Riohacha recupera los buses urbanos después de casi 30 años: una segunda oportunidad para la ciudad
Después de casi tres décadas sin transporte urbano organizado, Riohacha vuelve a ver circular buses por sus calles. La desaparición de empresas como Sotranucha en los años noventa dejó a la ciudad dependiendo del transporte informal. Ahora, con el regreso de este servicio, la capital guajira tiene una oportunidad para recuperar movilidad, orden y una mejor calidad de vida, pero requiere compromiso de autoridades, empresarios y ciudadanos.
Para los riohacheros que recuerdan los años ochenta y noventa, lo que está sucediendo en las calles de la ciudad estos días no es simplemente la llegada de unos vehículos más. Después de casi treinta años sin ellos, el regreso de los buses de transporte urbano representa mucho más: es recuperar la organización y la movilidad que la capital guajira fue perdiendo lentamente a lo largo de las décadas.
A mediados de los noventa todo cambió cuando desaparecieron las empresas que históricamente prestaban este servicio. Sotranucha fue la primera en caer, una empresa que generaciones enteras recuerdan conectando barrios, escuelas, mercados y oficinas públicas. Le siguieron Utragua y otros intentos empresariales que simplemente no lograron sostenerse. Lo que terminó acelerando el colapso fue la irrupción del transporte informal y los vehículos colectivos modernos, que ofrecían algo que los buses tradicionales no podían garantizar: velocidad, flexibilidad y acceso a cualquier rincón de la ciudad. Poco a poco los usuarios dejaron de abordar los buses, las empresas operaban con pérdidas sin respaldo institucional, las vías se deterioraban y la cultura ciudadana no ayudaba. El resultado fue inevitable: la quiebra total del sistema.

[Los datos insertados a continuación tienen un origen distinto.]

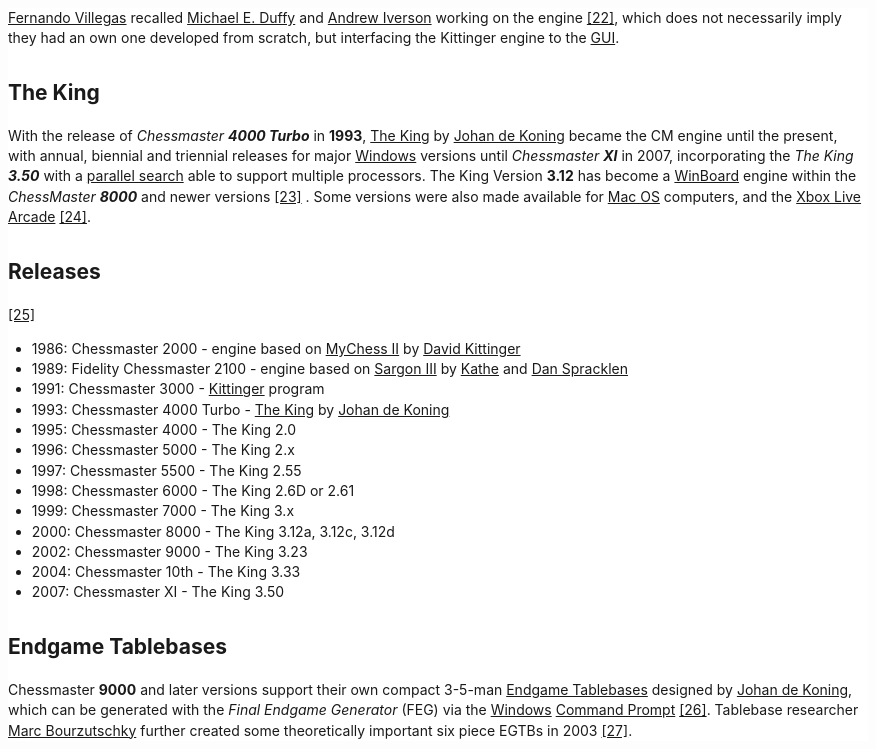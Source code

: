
 ```C++Kittinger's first program for personal computers was incorporated into the popular program Chessmaster 2000 developed by [Software Toolworks](index.php?title=Software_Toolworks&action=edit&redlink=1 "Software Toolworks (page does not exist)"). Kittinger's program was then modified and used in some of the versions of Chessmaster 2100 and Chessmaster 3000. 

```

[Fernando Villegas](Fernando_Villegas "Fernando Villegas") recalled [Michael E. Duffy](index.php?title=Michael_E._Duffy&action=edit&redlink=1 "Michael E. Duffy (page does not exist)") and [Andrew Iverson](index.php?title=Andrew_Iverson&action=edit&redlink=1 "Andrew Iverson (page does not exist)") working on the engine <a id="cite-note-22" href="#cite-ref-22">[22]</a>, which does not necessarily imply they had an own one developed from scratch, but interfacing the Kittinger engine to the [GUI](GUI "GUI").

## The King

With the release of *Chessmaster **4000 Turbo*** in **1993**, [The King](The_King "The King") by [Johan de Koning](Johan_de_Koning "Johan de Koning") became the CM engine until the present, with annual, biennial and triennial releases for major [Windows](Windows "Windows") versions until *Chessmaster **XI*** in 2007, incorporating the *The King **3.50*** with a [parallel search](Parallel_Search "Parallel Search") able to support multiple processors. The King Version **3.12** has become a [WinBoard](WinBoard "WinBoard") engine within the *ChessMaster **8000*** and newer versions <a id="cite-note-23" href="#cite-ref-23">[23]</a> . Some versions were also made available for [Mac OS](Mac_OS "Mac OS") computers, and the [Xbox Live Arcade](https://en.wikipedia.org/wiki/Xbox_Live_Arcade) <a id="cite-note-24" href="#cite-ref-24">[24]</a>.

## Releases

<a id="cite-note-25" href="#cite-ref-25">[25]</a>

- 1986: Chessmaster 2000 - engine based on [MyChess II](MyChess "MyChess") by [David Kittinger](David_Kittinger "David Kittinger")
- 1989: Fidelity Chessmaster 2100 - engine based on [Sargon III](Sargon#Sargon3 "Sargon") by [Kathe](Kathe_Spracklen "Kathe Spracklen") and [Dan Spracklen](Dan_Spracklen "Dan Spracklen")
- 1991: Chessmaster 3000 - [Kittinger](David_Kittinger "David Kittinger") program
- 1993: Chessmaster 4000 Turbo - [The King](The_King "The King") by [Johan de Koning](Johan_de_Koning "Johan de Koning")
- 1995: Chessmaster 4000 - The King 2.0
- 1996: Chessmaster 5000 - The King 2.x
- 1997: Chessmaster 5500 - The King 2.55
- 1998: Chessmaster 6000 - The King 2.6D or 2.61
- 1999: Chessmaster 7000 - The King 3.x
- 2000: Chessmaster 8000 - The King 3.12a, 3.12c, 3.12d
- 2002: Chessmaster 9000 - The King 3.23
- 2004: Chessmaster 10th - The King 3.33
- 2007: Chessmaster XI - The King 3.50

## Endgame Tablebases

Chessmaster **9000** and later versions support their own compact 3-5-man [Endgame Tablebases](Endgame_Tablebases "Endgame Tablebases") designed by [Johan de Koning](Johan_de_Koning "Johan de Koning"), which can be generated with the *Final Endgame Generator* (FEG) via the [Windows](Windows "Windows") [Command Prompt](CLI "CLI") <a id="cite-note-26" href="#cite-ref-26">[26]</a>. Tablebase researcher [Marc Bourzutschky](Marc_Bourzutschky "Marc Bourzutschky") further created some theoretically important six piece EGTBs in 2003 <a id="cite-note-27" href="#cite-ref-27">[27]</a>.
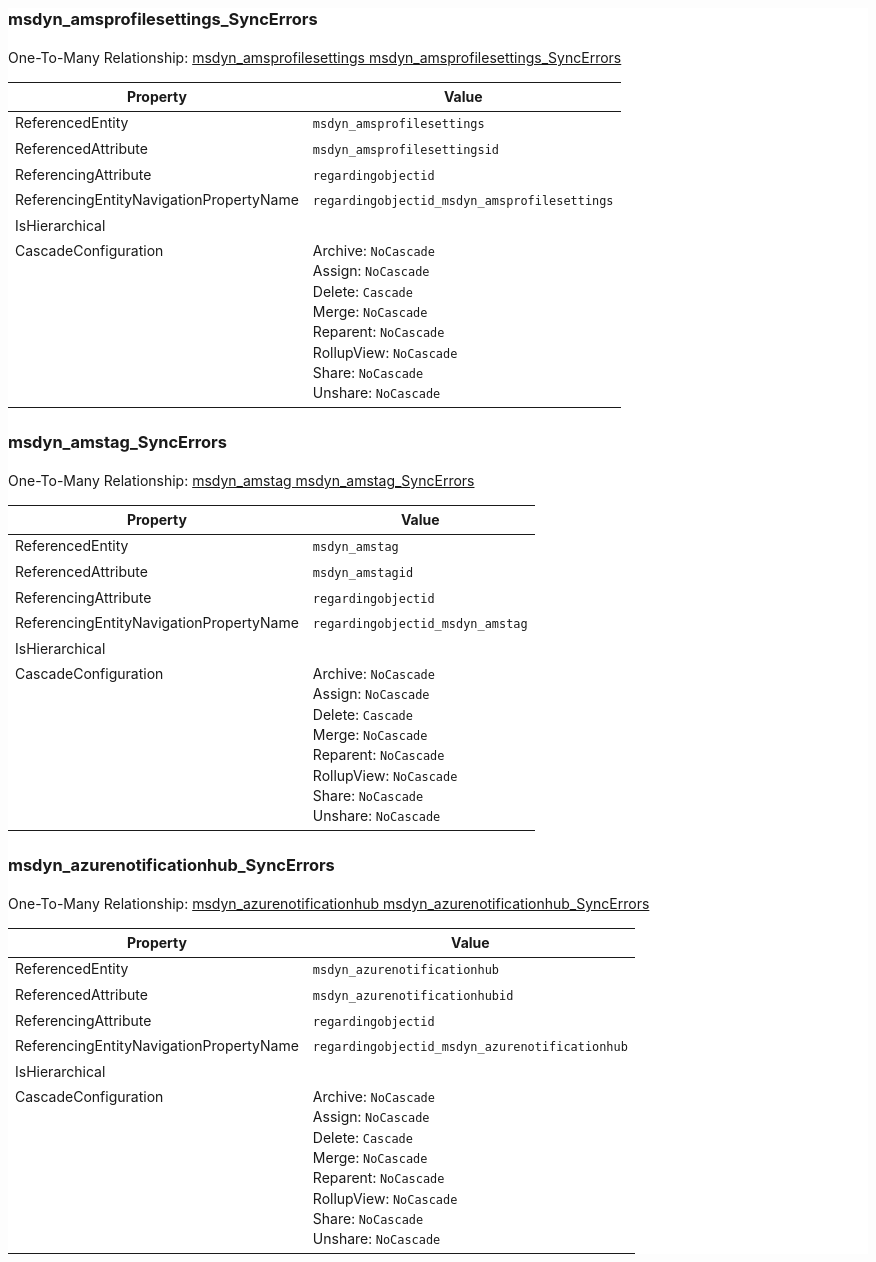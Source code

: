 ### <a name="BKMK_msdyn_amsprofilesettings_SyncErrors"></a> msdyn_amsprofilesettings_SyncErrors

One-To-Many Relationship: [msdyn_amsprofilesettings msdyn_amsprofilesettings_SyncErrors](msdyn_amsprofilesettings.md#BKMK_msdyn_amsprofilesettings_SyncErrors)

|Property|Value|
|---|---|
|ReferencedEntity|`msdyn_amsprofilesettings`|
|ReferencedAttribute|`msdyn_amsprofilesettingsid`|
|ReferencingAttribute|`regardingobjectid`|
|ReferencingEntityNavigationPropertyName|`regardingobjectid_msdyn_amsprofilesettings`|
|IsHierarchical||
|CascadeConfiguration|Archive: `NoCascade`<br />Assign: `NoCascade`<br />Delete: `Cascade`<br />Merge: `NoCascade`<br />Reparent: `NoCascade`<br />RollupView: `NoCascade`<br />Share: `NoCascade`<br />Unshare: `NoCascade`|

### <a name="BKMK_msdyn_amstag_SyncErrors"></a> msdyn_amstag_SyncErrors

One-To-Many Relationship: [msdyn_amstag msdyn_amstag_SyncErrors](msdyn_amstag.md#BKMK_msdyn_amstag_SyncErrors)

|Property|Value|
|---|---|
|ReferencedEntity|`msdyn_amstag`|
|ReferencedAttribute|`msdyn_amstagid`|
|ReferencingAttribute|`regardingobjectid`|
|ReferencingEntityNavigationPropertyName|`regardingobjectid_msdyn_amstag`|
|IsHierarchical||
|CascadeConfiguration|Archive: `NoCascade`<br />Assign: `NoCascade`<br />Delete: `Cascade`<br />Merge: `NoCascade`<br />Reparent: `NoCascade`<br />RollupView: `NoCascade`<br />Share: `NoCascade`<br />Unshare: `NoCascade`|

### <a name="BKMK_msdyn_azurenotificationhub_SyncErrors"></a> msdyn_azurenotificationhub_SyncErrors

One-To-Many Relationship: [msdyn_azurenotificationhub msdyn_azurenotificationhub_SyncErrors](msdyn_azurenotificationhub.md#BKMK_msdyn_azurenotificationhub_SyncErrors)

|Property|Value|
|---|---|
|ReferencedEntity|`msdyn_azurenotificationhub`|
|ReferencedAttribute|`msdyn_azurenotificationhubid`|
|ReferencingAttribute|`regardingobjectid`|
|ReferencingEntityNavigationPropertyName|`regardingobjectid_msdyn_azurenotificationhub`|
|IsHierarchical||
|CascadeConfiguration|Archive: `NoCascade`<br />Assign: `NoCascade`<br />Delete: `Cascade`<br />Merge: `NoCascade`<br />Reparent: `NoCascade`<br />RollupView: `NoCascade`<br />Share: `NoCascade`<br />Unshare: `NoCascade`|
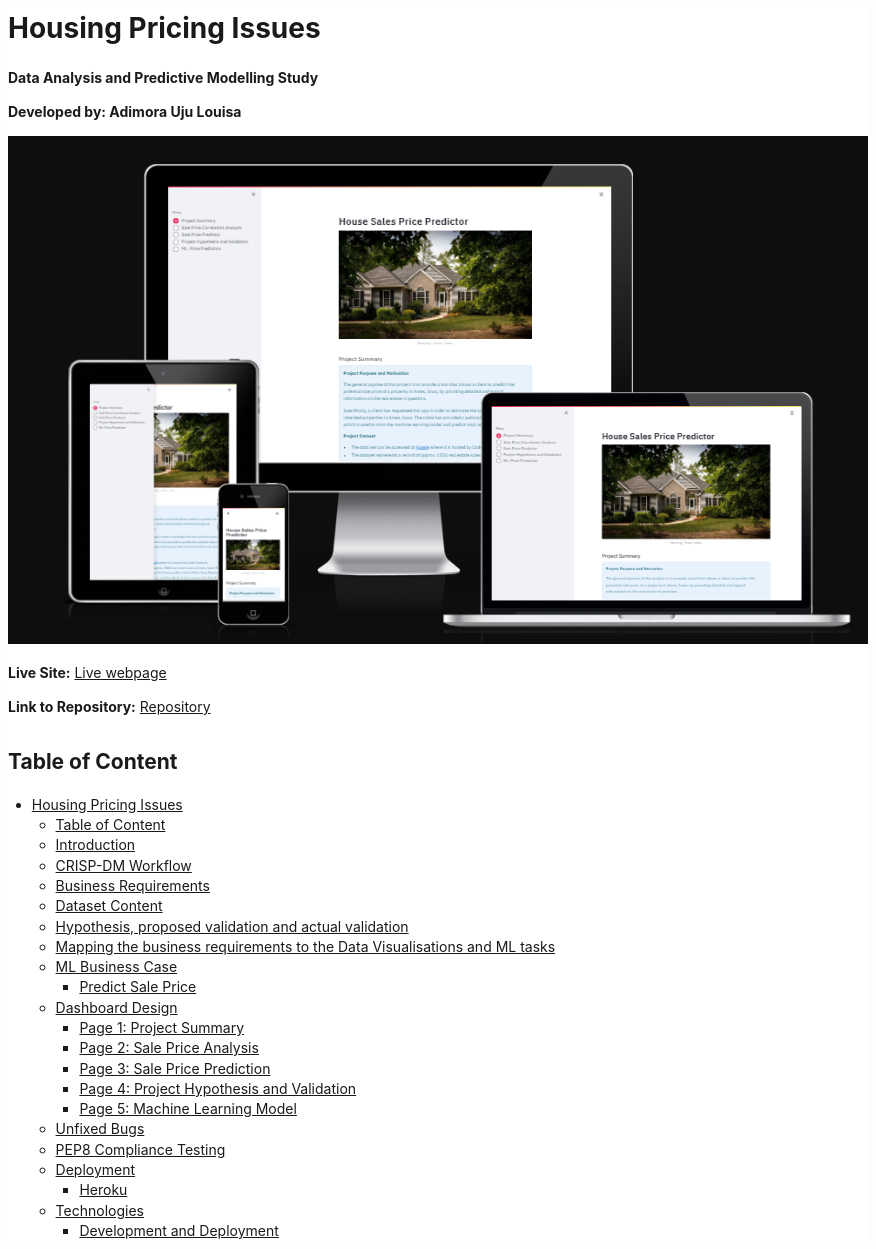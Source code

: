 
# Housing Pricing Issues

**Data Analysis and Predictive Modelling Study**

**Developed by: Adimora Uju Louisa**

![Moch_site](media/moch_site.png)

**Live Site:** [Live webpage](https://housing-sales-price-predictor-0ea2e265945b.herokuapp.com/)

**Link to Repository:** [Repository](https://github.com/ujuadimora-dev/house_sales_predictor)

## Table of Content

- [Housing Pricing Issues](#housing-pricing-issues)
  - [Table of Content](#table-of-content)
  - [Introduction](#introduction)
  - [CRISP-DM Workflow](#crisp-dm-workflow)
  - [Business Requirements](#business-requirements)
  - [Dataset Content](#dataset-content)
  - [Hypothesis, proposed validation and actual validation](#hypothesis-proposed-validation-and-actual-validation)
  - [Mapping the business requirements to the Data Visualisations and ML tasks](#mapping-the-business-requirements-to-the-data-visualisations-and-ml-tasks)
  - [ML Business Case](#ml-business-case)
    - [Predict Sale Price](#predict-sale-price)
  - [Dashboard Design](#dashboard-design)
    - [Page 1: Project Summary](#page-1-project-summary)
    - [Page 2: Sale Price  Analysis](#page-2-sale-price--analysis)
    - [Page 3: Sale Price Prediction](#page-3-sale-price-prediction)
    - [Page 4: Project Hypothesis and Validation](#page-4-project-hypothesis-and-validation)
    - [Page 5: Machine Learning Model](#page-5-machine-learning-model)
  - [Unfixed Bugs](#unfixed-bugs)
  - [PEP8 Compliance Testing](#pep8-compliance-testing)
  - [Deployment](#deployment)
    - [Heroku](#heroku)
  - [Technologies](#technologies)
    - [Development and Deployment](#development-and-deployment)
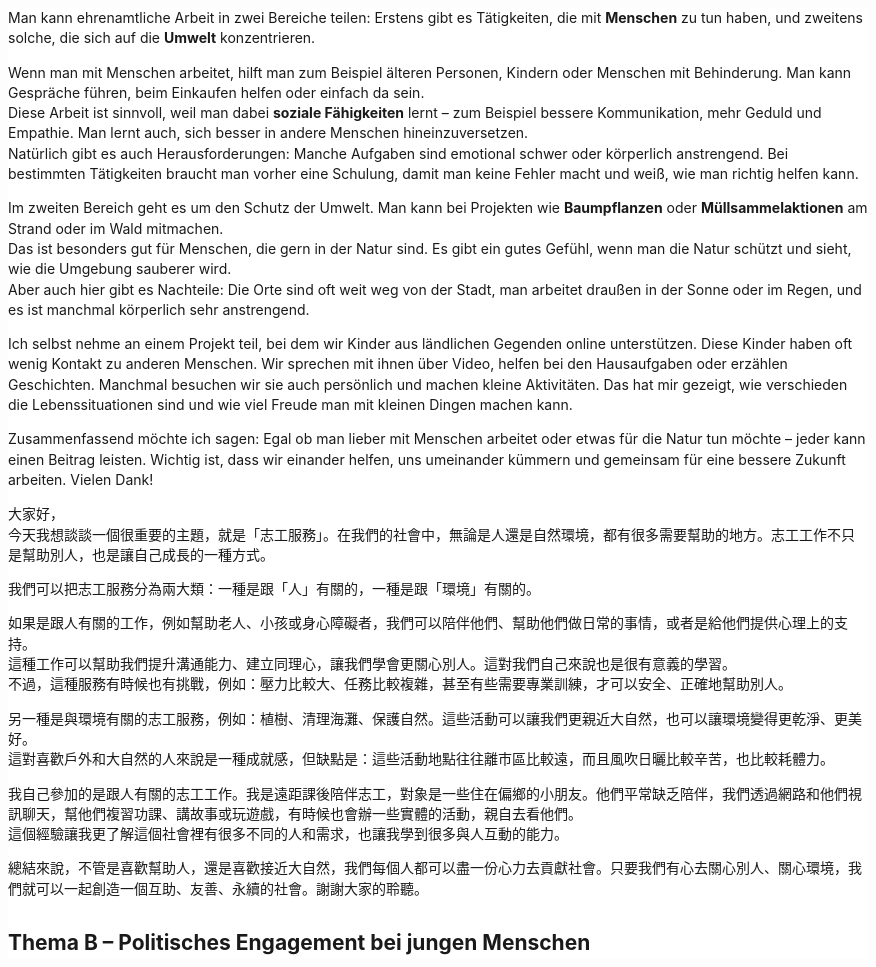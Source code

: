  
Man kann ehrenamtliche Arbeit in zwei Bereiche teilen: Erstens gibt es Tätigkeiten, die mit **Menschen** zu tun haben, und zweitens solche, die sich auf die **Umwelt** konzentrieren.

Wenn man mit Menschen arbeitet, hilft man zum Beispiel älteren Personen, Kindern oder Menschen mit Behinderung. Man kann Gespräche führen, beim Einkaufen helfen oder einfach da sein.  
Diese Arbeit ist sinnvoll, weil man dabei **soziale Fähigkeiten** lernt – zum Beispiel bessere Kommunikation, mehr Geduld und Empathie. Man lernt auch, sich besser in andere Menschen hineinzuversetzen.  
Natürlich gibt es auch Herausforderungen: Manche Aufgaben sind emotional schwer oder körperlich anstrengend. Bei bestimmten Tätigkeiten braucht man vorher eine Schulung, damit man keine Fehler macht und weiß, wie man richtig helfen kann.

Im zweiten Bereich geht es um den Schutz der Umwelt. Man kann bei Projekten wie **Baumpflanzen** oder **Müllsammelaktionen** am Strand oder im Wald mitmachen.  
Das ist besonders gut für Menschen, die gern in der Natur sind. Es gibt ein gutes Gefühl, wenn man die Natur schützt und sieht, wie die Umgebung sauberer wird.  
Aber auch hier gibt es Nachteile: Die Orte sind oft weit weg von der Stadt, man arbeitet draußen in der Sonne oder im Regen, und es ist manchmal körperlich sehr anstrengend.

Ich selbst nehme an einem Projekt teil, bei dem wir Kinder aus ländlichen Gegenden online unterstützen. Diese Kinder haben oft wenig Kontakt zu anderen Menschen. Wir sprechen mit ihnen über Video, helfen bei den Hausaufgaben oder erzählen Geschichten. Manchmal besuchen wir sie auch persönlich und machen kleine Aktivitäten. Das hat mir gezeigt, wie verschieden die Lebenssituationen sind und wie viel Freude man mit kleinen Dingen machen kann.

 
Zusammenfassend möchte ich sagen: Egal ob man lieber mit Menschen arbeitet oder etwas für die Natur tun möchte – jeder kann einen Beitrag leisten. Wichtig ist, dass wir einander helfen, uns umeinander kümmern und gemeinsam für eine bessere Zukunft arbeiten. Vielen Dank!




大家好，  
今天我想談談一個很重要的主題，就是「志工服務」。在我們的社會中，無論是人還是自然環境，都有很多需要幫助的地方。志工工作不只是幫助別人，也是讓自己成長的一種方式。

 
我們可以把志工服務分為兩大類：一種是跟「人」有關的，一種是跟「環境」有關的。

如果是跟人有關的工作，例如幫助老人、小孩或身心障礙者，我們可以陪伴他們、幫助他們做日常的事情，或者是給他們提供心理上的支持。  
這種工作可以幫助我們提升溝通能力、建立同理心，讓我們學會更關心別人。這對我們自己來說也是很有意義的學習。  
不過，這種服務有時候也有挑戰，例如：壓力比較大、任務比較複雜，甚至有些需要專業訓練，才可以安全、正確地幫助別人。

另一種是與環境有關的志工服務，例如：植樹、清理海灘、保護自然。這些活動可以讓我們更親近大自然，也可以讓環境變得更乾淨、更美好。  
這對喜歡戶外和大自然的人來說是一種成就感，但缺點是：這些活動地點往往離市區比較遠，而且風吹日曬比較辛苦，也比較耗體力。

我自己參加的是跟人有關的志工工作。我是遠距課後陪伴志工，對象是一些住在偏鄉的小朋友。他們平常缺乏陪伴，我們透過網路和他們視訊聊天，幫他們複習功課、講故事或玩遊戲，有時候也會辦一些實體的活動，親自去看他們。  
這個經驗讓我更了解這個社會裡有很多不同的人和需求，也讓我學到很多與人互動的能力。

 
總結來說，不管是喜歡幫助人，還是喜歡接近大自然，我們每個人都可以盡一份心力去貢獻社會。只要我們有心去關心別人、關心環境，我們就可以一起創造一個互助、友善、永續的社會。謝謝大家的聆聽。




## Thema B – Politisches Engagement bei jungen Menschen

Durante casi tres décadas, Riohacha fue una ciudad sin buses urbanos. Mientras tanto, creció de manera desordenada, aparecieron nuevos barrios en la periferia y miles de personas quedaron completamente dependientes de mototaxis, carros colectivos y vehículos particulares. Estos servicios resolvieron necesidades inmediatas, es verdad, pero también trajeron consigo problemas de informalidad, accidentes y falta de regulación que marcaron la movilidad de la ciudad.
Ahora que los buses regresan, es fundamental entender que esto no es un experimento pasajero sino una oportunidad histórica real. Riohacha de hoy no es la pequeña ciudad de hace treinta años: tiene más habitantes, más tráfico y mayores necesidades de desplazamiento. Para que el transporte urbano funcione esta vez, no basta con poner vehículos circulando. Se necesita que las autoridades garanticen rutas claras, seguridad y vías en buen estado. Los empresarios deben ofrecer un servicio digno, puntual y cómodo que pueda competir con otras opciones de movilidad. Y los ciudadanos, que también tienen su parte, deben usar el servicio sabiendo que ninguna empresa sobrevive si sus buses andan vacíos.
Lo que está en juego es más grande que unos buses. Cuando desaparece el transporte público, pierde la ciudad entera. Y cuando regresa, como ahora, toda la ciudad tiene la oportunidad de avanzar hacia una movilidad más organizada y más humana. Ojalá esta vez las cosas sean diferentes.